Records for this task:

- - -

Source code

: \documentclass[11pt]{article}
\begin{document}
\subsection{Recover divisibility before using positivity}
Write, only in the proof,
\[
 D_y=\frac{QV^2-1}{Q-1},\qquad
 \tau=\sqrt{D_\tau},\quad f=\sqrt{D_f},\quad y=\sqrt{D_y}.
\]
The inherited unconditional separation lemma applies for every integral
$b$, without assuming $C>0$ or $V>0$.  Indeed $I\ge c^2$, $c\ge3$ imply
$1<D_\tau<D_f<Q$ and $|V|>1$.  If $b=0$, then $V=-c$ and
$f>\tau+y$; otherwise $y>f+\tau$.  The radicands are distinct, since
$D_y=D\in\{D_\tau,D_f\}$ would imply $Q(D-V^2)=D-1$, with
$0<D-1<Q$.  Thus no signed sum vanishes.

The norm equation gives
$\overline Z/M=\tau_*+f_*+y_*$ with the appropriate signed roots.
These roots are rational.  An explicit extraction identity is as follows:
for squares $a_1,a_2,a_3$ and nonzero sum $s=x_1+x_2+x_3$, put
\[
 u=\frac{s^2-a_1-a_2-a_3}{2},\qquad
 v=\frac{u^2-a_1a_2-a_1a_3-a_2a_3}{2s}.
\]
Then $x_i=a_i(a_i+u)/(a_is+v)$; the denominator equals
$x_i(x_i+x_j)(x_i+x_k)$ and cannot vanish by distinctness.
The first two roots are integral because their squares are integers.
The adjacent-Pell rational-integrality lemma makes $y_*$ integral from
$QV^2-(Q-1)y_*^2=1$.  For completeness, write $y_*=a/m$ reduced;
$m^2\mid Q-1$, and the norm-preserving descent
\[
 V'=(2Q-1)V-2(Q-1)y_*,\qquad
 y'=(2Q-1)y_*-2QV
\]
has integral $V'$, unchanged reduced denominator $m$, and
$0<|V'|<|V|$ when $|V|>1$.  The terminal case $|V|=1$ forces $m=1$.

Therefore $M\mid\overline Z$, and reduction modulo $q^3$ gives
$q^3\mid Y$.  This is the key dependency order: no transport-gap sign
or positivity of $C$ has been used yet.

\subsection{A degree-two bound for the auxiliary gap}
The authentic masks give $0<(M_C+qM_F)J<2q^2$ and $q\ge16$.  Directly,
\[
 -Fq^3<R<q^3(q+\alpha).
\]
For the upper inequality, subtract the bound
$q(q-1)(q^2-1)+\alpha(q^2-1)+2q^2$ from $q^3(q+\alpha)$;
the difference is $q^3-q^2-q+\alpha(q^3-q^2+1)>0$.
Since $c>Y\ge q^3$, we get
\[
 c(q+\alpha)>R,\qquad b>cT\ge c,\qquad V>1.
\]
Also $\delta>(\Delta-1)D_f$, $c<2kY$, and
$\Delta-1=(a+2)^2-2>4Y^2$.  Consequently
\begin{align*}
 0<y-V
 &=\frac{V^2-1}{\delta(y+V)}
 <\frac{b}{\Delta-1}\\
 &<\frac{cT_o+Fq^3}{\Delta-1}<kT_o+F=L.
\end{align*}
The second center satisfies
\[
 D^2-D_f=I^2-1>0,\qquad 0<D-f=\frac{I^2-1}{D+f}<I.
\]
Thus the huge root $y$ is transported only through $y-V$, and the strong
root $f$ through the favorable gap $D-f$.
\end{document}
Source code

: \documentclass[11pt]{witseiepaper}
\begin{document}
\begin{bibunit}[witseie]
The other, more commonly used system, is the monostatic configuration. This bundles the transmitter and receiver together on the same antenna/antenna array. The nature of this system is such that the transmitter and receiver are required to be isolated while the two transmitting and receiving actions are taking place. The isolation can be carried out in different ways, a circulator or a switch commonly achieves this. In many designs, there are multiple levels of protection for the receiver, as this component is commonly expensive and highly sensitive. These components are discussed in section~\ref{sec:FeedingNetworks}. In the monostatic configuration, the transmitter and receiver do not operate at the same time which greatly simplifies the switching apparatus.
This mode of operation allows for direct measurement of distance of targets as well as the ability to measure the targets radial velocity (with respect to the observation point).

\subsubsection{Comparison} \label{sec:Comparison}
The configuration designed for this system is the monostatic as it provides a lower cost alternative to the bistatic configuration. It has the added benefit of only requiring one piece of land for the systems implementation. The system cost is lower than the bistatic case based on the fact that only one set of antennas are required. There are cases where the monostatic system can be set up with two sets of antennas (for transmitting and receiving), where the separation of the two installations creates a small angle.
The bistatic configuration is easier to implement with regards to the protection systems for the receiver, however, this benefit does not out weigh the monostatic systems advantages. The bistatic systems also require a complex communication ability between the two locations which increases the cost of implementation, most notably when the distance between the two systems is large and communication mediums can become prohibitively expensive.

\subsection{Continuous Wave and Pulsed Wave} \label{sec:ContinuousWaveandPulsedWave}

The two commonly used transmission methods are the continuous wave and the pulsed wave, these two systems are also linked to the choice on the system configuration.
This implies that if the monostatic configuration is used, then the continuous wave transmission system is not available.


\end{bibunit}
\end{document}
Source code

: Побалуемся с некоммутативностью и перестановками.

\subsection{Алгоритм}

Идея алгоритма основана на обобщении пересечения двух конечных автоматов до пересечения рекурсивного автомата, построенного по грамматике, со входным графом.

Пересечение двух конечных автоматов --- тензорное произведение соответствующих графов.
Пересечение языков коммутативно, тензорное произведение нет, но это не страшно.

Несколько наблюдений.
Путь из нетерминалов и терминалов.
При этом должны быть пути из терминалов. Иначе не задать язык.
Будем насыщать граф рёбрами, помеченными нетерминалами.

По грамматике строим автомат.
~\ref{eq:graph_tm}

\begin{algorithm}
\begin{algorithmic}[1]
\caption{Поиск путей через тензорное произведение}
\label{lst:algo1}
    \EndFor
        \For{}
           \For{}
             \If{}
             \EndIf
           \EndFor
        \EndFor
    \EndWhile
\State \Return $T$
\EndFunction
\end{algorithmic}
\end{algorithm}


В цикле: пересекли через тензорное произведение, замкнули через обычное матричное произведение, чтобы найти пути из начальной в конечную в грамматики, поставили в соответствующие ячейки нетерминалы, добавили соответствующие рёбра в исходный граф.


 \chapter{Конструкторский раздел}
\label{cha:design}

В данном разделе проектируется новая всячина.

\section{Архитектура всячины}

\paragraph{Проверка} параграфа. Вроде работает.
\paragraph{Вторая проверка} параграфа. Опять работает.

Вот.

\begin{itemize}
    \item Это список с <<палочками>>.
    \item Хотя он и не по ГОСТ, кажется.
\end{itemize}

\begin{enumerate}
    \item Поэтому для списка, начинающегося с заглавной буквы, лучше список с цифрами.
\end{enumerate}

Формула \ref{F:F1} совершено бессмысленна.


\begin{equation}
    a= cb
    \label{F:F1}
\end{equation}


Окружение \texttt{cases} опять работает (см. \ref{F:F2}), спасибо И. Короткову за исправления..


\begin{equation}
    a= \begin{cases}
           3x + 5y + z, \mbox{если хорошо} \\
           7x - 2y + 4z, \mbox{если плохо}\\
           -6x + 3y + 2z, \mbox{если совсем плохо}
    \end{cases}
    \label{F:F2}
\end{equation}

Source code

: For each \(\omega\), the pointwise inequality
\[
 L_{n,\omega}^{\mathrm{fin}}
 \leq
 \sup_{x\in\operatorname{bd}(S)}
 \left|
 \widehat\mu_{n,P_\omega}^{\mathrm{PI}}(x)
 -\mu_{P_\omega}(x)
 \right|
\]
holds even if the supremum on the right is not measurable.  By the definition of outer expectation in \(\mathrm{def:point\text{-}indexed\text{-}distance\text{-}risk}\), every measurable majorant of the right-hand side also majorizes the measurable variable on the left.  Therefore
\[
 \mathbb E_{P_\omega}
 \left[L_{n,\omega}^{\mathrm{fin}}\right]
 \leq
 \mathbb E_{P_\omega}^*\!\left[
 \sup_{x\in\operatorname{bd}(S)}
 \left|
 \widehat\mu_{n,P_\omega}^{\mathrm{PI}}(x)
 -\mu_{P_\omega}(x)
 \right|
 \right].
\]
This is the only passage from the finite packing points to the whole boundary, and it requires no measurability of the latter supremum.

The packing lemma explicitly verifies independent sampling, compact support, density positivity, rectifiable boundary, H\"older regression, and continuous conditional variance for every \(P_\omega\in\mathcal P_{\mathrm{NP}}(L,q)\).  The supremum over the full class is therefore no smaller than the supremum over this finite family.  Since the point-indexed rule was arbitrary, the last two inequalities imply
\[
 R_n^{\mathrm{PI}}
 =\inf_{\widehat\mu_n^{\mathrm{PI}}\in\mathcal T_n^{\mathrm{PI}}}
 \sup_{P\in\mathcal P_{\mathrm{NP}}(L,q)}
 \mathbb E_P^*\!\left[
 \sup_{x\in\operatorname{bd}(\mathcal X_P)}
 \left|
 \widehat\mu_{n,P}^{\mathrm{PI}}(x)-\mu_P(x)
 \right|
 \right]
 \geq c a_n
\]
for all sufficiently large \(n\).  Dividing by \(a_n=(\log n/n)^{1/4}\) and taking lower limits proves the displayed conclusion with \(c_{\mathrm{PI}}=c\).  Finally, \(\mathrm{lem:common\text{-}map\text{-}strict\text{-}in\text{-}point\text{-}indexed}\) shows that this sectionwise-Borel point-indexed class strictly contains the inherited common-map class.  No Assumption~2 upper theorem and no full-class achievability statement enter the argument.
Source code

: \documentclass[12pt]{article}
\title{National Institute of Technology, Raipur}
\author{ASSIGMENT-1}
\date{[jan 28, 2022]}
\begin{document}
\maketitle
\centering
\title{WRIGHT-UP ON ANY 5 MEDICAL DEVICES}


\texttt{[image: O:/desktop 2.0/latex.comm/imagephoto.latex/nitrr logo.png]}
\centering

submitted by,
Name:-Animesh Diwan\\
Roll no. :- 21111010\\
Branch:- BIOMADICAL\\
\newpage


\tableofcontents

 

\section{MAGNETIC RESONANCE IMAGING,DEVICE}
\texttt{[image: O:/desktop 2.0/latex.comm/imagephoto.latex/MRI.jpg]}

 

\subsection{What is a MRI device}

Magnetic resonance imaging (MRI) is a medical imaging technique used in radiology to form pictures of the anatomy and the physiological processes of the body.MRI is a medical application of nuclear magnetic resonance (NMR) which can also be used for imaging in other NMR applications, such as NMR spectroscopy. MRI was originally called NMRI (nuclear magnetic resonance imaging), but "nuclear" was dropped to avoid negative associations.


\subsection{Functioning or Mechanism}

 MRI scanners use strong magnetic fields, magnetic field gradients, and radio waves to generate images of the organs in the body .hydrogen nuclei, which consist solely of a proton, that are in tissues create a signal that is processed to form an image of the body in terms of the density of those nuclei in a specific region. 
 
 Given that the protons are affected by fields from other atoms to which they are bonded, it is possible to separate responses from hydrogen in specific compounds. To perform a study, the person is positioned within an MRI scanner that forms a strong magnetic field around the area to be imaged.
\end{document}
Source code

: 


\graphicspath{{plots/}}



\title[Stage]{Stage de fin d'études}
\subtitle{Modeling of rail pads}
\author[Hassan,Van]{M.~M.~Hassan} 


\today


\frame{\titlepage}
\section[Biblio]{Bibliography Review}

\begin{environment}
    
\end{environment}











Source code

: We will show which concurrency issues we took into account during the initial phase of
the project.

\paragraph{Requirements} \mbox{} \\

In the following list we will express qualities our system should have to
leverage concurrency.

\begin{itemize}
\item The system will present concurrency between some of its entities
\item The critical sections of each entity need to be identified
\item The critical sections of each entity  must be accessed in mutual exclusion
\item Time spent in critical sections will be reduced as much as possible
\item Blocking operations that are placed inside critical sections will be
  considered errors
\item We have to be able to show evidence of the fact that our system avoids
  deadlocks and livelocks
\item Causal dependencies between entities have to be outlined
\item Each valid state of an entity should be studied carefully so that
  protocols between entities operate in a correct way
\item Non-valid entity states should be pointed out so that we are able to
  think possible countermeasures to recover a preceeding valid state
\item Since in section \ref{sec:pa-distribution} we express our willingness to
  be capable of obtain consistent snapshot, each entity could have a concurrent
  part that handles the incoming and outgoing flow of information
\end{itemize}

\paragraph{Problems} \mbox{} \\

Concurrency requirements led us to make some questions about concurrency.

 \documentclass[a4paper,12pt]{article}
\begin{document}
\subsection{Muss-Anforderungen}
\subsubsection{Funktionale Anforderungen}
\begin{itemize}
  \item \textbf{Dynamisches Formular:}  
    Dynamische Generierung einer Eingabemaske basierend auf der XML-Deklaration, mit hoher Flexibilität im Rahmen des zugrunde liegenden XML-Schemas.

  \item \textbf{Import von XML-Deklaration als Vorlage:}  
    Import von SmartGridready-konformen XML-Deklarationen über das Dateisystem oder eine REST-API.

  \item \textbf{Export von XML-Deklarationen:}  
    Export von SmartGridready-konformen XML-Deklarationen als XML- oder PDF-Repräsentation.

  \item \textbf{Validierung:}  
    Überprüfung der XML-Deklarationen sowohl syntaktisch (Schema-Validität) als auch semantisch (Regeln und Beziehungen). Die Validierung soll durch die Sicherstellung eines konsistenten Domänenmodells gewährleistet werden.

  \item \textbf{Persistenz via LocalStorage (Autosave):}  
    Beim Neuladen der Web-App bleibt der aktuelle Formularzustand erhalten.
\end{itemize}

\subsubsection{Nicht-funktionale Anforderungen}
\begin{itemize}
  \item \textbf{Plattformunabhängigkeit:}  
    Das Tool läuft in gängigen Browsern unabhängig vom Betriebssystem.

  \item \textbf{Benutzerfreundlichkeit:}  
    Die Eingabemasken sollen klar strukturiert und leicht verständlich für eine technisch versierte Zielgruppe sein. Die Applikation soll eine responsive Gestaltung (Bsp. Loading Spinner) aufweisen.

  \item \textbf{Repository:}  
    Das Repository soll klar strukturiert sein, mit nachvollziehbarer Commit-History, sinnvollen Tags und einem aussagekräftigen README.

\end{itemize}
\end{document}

- - -

Task item: Your job is to return all lines above that hold the word "express".

Task response:
In the following list we will express qualities our system should have to
\item Since in section \ref{sec:pa-distribution} we express our willingness to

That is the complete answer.